LibrarySites.Banner

Prevent the Sitecore ASP.NET CMS from Interpreting URL Path Prefixes as Language Names

This blog post describes a technique that you can use to prevent the Sitecore ASP.NET web Content Management System (CMS) and Experience Platform (XP) from interpreting the first step in the path in a requested URL as a language.

The StripLanguage processor in the preprocessRequest pipeline attempts to remove the language from the path and rewrite the URL. In some cases, the StripLanguage processor can interpret values that are actually item names as language names. For example, in a default configuration, if you create an item named "da" under the home item, and try to request that item with a URL such as http://instance/da, the StripLanguage processor will interpret "da" as the Danish language and remove it from the URL. When the ItemResolver processor in the httpRequestBegin pipeline later attempts to determine the context item, it will not find "da" in the requested path, and will set the context item to the home item rather than the child of the home item named "da".
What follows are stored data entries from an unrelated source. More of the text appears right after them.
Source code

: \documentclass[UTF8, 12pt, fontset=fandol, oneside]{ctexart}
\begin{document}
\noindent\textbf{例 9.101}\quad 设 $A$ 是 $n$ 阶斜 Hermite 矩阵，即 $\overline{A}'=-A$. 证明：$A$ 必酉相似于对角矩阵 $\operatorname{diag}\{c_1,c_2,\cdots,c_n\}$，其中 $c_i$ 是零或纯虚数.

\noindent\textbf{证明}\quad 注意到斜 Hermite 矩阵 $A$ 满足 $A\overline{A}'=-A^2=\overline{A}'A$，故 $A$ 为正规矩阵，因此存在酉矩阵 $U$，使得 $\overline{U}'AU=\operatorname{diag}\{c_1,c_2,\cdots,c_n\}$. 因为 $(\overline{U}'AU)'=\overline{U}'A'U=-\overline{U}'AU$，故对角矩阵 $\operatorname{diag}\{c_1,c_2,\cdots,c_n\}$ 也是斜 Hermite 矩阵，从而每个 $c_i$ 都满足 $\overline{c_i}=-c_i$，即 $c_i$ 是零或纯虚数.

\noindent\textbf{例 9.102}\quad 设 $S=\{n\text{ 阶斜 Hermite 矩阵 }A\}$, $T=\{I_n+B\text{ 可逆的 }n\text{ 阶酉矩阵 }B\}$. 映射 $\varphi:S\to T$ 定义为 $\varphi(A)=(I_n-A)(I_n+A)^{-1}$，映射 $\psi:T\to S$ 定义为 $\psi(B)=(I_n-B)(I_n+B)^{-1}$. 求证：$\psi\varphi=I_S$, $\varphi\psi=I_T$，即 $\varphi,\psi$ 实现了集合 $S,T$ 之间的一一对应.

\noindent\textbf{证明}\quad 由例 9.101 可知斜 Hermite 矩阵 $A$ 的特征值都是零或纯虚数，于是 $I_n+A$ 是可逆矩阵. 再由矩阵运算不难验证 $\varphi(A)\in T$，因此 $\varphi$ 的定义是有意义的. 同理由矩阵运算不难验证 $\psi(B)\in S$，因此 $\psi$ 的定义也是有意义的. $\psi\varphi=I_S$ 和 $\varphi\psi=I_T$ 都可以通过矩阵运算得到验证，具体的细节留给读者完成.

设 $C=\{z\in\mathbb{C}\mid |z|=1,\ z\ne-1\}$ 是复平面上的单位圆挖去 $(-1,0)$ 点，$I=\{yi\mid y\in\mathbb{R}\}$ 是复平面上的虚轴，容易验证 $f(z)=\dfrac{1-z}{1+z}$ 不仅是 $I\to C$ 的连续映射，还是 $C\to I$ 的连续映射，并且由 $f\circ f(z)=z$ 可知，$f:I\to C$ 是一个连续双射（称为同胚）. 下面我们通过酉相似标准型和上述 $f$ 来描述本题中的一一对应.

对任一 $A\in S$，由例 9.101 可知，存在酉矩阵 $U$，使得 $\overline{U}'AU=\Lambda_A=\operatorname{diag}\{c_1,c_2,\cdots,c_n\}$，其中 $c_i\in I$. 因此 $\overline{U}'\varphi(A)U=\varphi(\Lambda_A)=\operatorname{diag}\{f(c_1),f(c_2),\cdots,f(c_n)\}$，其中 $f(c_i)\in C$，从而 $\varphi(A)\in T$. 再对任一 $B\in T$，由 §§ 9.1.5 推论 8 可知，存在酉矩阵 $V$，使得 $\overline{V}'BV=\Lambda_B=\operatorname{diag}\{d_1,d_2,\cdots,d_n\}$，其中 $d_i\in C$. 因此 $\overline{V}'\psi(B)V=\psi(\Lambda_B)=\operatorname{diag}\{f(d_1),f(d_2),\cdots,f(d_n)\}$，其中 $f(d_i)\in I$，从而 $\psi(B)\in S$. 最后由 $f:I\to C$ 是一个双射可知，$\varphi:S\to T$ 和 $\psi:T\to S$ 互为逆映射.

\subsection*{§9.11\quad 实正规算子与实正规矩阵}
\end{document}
Assuming a default configuration, there are at least two potential ways to disable this logic:

  • Do not use anything that Sitecore could interpret as a language as the name of any child of a home item of any managed site. This could include relatively obvious language names such as "en", but also things that you might not know are languages. I would avoid any value that is two characters long or contains a single dash. This might not be acceptable for SEO or other reasons.
  • Set the value attribute of the /configuration/sitecore/settings/setting element in the in the Web.config file named Languages.AlwaysStripLanguage to false, and the languageEmbedding attribute of the /configuration/sitecore/linkManager/providers/add element named sitecore to never. This might not be acceptable if you (sometimes) need to include language names in URL paths.

Another solution could be to override the StripLanguage processor to specify the values that it should interpret as languages (or alternatively, values that StripLanguage should not interpret as languages).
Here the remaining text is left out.